Uberdude wrote:One of the key moments for me was Lee's bad timing of the s13 atari. If there's one thing bots are good at it is deciding if your move is really sente or a bluff and playing something else more important first. I hope he can put this loss behind him and not be so careless in the next game. He needs to maintain concentration for every move, the bot is merciless at punishing fake sentes.
Do you feel that Lee wouldn't have played S13 if he'd known it to be (temporarily) gote? That move is huge even if gote and has potential life and death applications for both groups. I feel personally that R4 instead of Q5 would be more sensible, since then black would make some territory in the corner rather than white, but it's possible I'm just thinking too naively with this.
What do you think of black's R17 attachment? It's 'bad' in this joseki, but do you think maybe the pros are just missing something by claiming this? It'd be really cool if some new joseki were discovered with AlphaGo's help.
Re: AlphaGo vs Lee Sedol, who will win?
Posted: Wed Mar 09, 2016 6:51 am
by Uberdude
Simba wrote:
Do you feel that Lee wouldn't have played S13 if he'd known it to be (temporarily) gote? That move is huge even if gote and has potential life and death applications for both groups.
Yes, it's big (maybe there is even a chance those 3 captured white stones make a dead shape?). I can only speculate how seriously Lee thought about a white teunuki, it would be interesting to hear his comments on it.
Simba wrote:
I feel personally that R4 instead of Q5 would be more sensible, since then black would make some territory in the corner rather than white, but it's possible I'm just thinking too naively with this.

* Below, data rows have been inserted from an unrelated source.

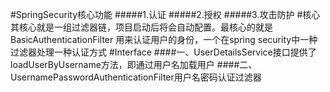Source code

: #SpringSecurity核心功能
#####1.认证
#####2.授权
#####3.攻击防护
#核心
其核心就是一组过滤器链，项目启动后将会自动配置。最核心的就是 BasicAuthenticationFilter 用来认证用户的身份，一个在spring security中一种过滤器处理一种认证方式
#Interface
####一、UserDetailsService接口提供了loadUserByUsername方法，即通过用户名加载用户
####二、UsernamePasswordAuthenticationFilter用户名密码认证过滤器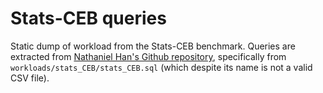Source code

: # Stats-CEB queries

Static dump of workload from the Stats-CEB benchmark. Queries are extracted from
[Nathaniel Han's Github repository](https://github.com/Nathaniel-Han/End-to-End-CardEst-Benchmark), specifically from
`workloads/stats_CEB/stats_CEB.sql` (which despite its name is not a valid CSV file).
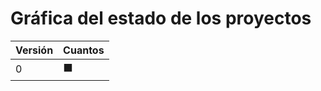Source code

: # Gráfica del estado de los proyectos


| Versión | Cuantos               |
|---------|-----------------------|
| 0 | ⬛|

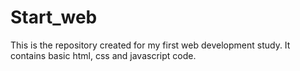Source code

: # Start_web
This is the repository created for my first web development study. It contains basic html, css and javascript code.
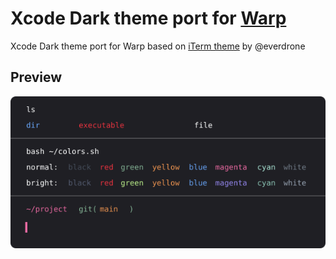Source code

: 
# Xcode Dark theme port for [Warp](https://www.warp.dev)

Xcode Dark theme port for Warp based on [iTerm theme](https://github.com/everdrone/iterm-xcode-dark) by @everdrone


## Preview

![Preview](preview.svg)

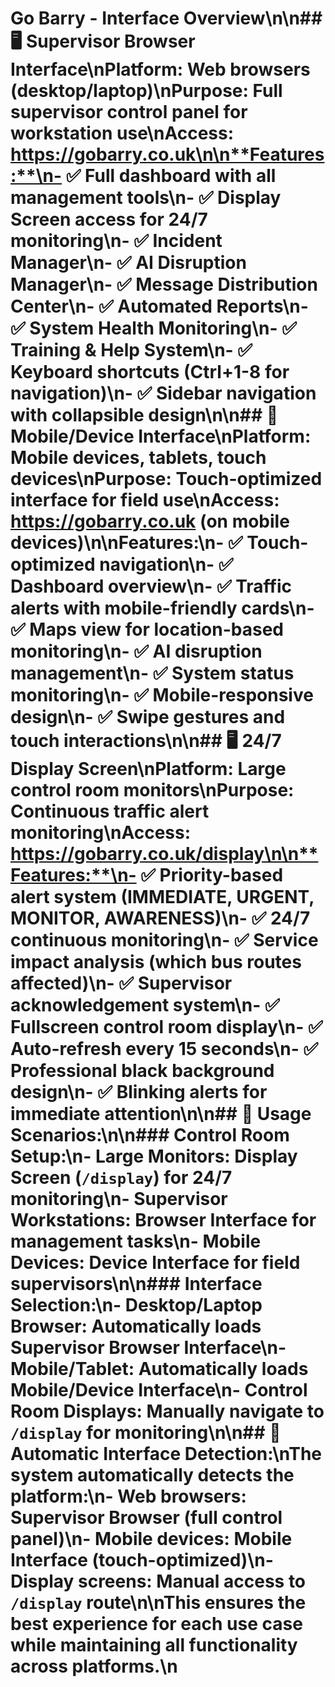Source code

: # Go Barry - Interface Overview\n\n## 🖥️ **Supervisor Browser Interface**\n**Platform:** Web browsers (desktop/laptop)\n**Purpose:** Full supervisor control panel for workstation use\n**Access:** https://gobarry.co.uk\n\n**Features:**\n- ✅ Full dashboard with all management tools\n- ✅ Display Screen access for 24/7 monitoring\n- ✅ Incident Manager\n- ✅ AI Disruption Manager\n- ✅ Message Distribution Center\n- ✅ Automated Reports\n- ✅ System Health Monitoring\n- ✅ Training & Help System\n- ✅ Keyboard shortcuts (Ctrl+1-8 for navigation)\n- ✅ Sidebar navigation with collapsible design\n\n## 📱 **Mobile/Device Interface**\n**Platform:** Mobile devices, tablets, touch devices\n**Purpose:** Touch-optimized interface for field use\n**Access:** https://gobarry.co.uk (on mobile devices)\n\n**Features:**\n- ✅ Touch-optimized navigation\n- ✅ Dashboard overview\n- ✅ Traffic alerts with mobile-friendly cards\n- ✅ Maps view for location-based monitoring\n- ✅ AI disruption management\n- ✅ System status monitoring\n- ✅ Mobile-responsive design\n- ✅ Swipe gestures and touch interactions\n\n## 🖥️ **24/7 Display Screen**\n**Platform:** Large control room monitors\n**Purpose:** Continuous traffic alert monitoring\n**Access:** https://gobarry.co.uk/display\n\n**Features:**\n- ✅ Priority-based alert system (IMMEDIATE, URGENT, MONITOR, AWARENESS)\n- ✅ 24/7 continuous monitoring\n- ✅ Service impact analysis (which bus routes affected)\n- ✅ Supervisor acknowledgement system\n- ✅ Fullscreen control room display\n- ✅ Auto-refresh every 15 seconds\n- ✅ Professional black background design\n- ✅ Blinking alerts for immediate attention\n\n## 🎯 **Usage Scenarios:**\n\n### **Control Room Setup:**\n- **Large Monitors:** Display Screen (`/display`) for 24/7 monitoring\n- **Supervisor Workstations:** Browser Interface for management tasks\n- **Mobile Devices:** Device Interface for field supervisors\n\n### **Interface Selection:**\n- **Desktop/Laptop Browser:** Automatically loads Supervisor Browser Interface\n- **Mobile/Tablet:** Automatically loads Mobile/Device Interface\n- **Control Room Displays:** Manually navigate to `/display` for monitoring\n\n## 🔄 **Automatic Interface Detection:**\nThe system automatically detects the platform:\n- **Web browsers:** Supervisor Browser (full control panel)\n- **Mobile devices:** Mobile Interface (touch-optimized)\n- **Display screens:** Manual access to `/display` route\n\nThis ensures the best experience for each use case while maintaining all functionality across platforms.\n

q5 makes some sense following s13 in that it aims to separate the big white wall group from the corner and ask where its eyes are (as s13 threatens q15 which takes away those eyes and possibly kills the whole thing). But the problem was white settled in the corner
in sente and then came back to answer s13 at the top right to make eyes. But yes r4 to make corner points was probably better as most commentaries say. Given that white answered q5 at q6 (rather than r4) I think p6 at r4 to get the corner (and leave white with more cuts that direct r4) would have been better. Commentary also said p6 was bad (the losing move says An Younggil) and should block the corner, but the problem is white has the fine tesuji at s5 to both defend the r6 cut and threaten to kill the corner with s3 in the variation following move 128 r4 r3 p6 p2 s5 s3 so can then return to the top right at t14 or whatever. Still should be better than the game though.
Simba wrote:
What do you think of black's R17 attachment? It's 'bad' in this joseki, but do you think maybe the pros are just missing something by claiming this? It'd be really cool if some new joseki were discovered with AlphaGo's help.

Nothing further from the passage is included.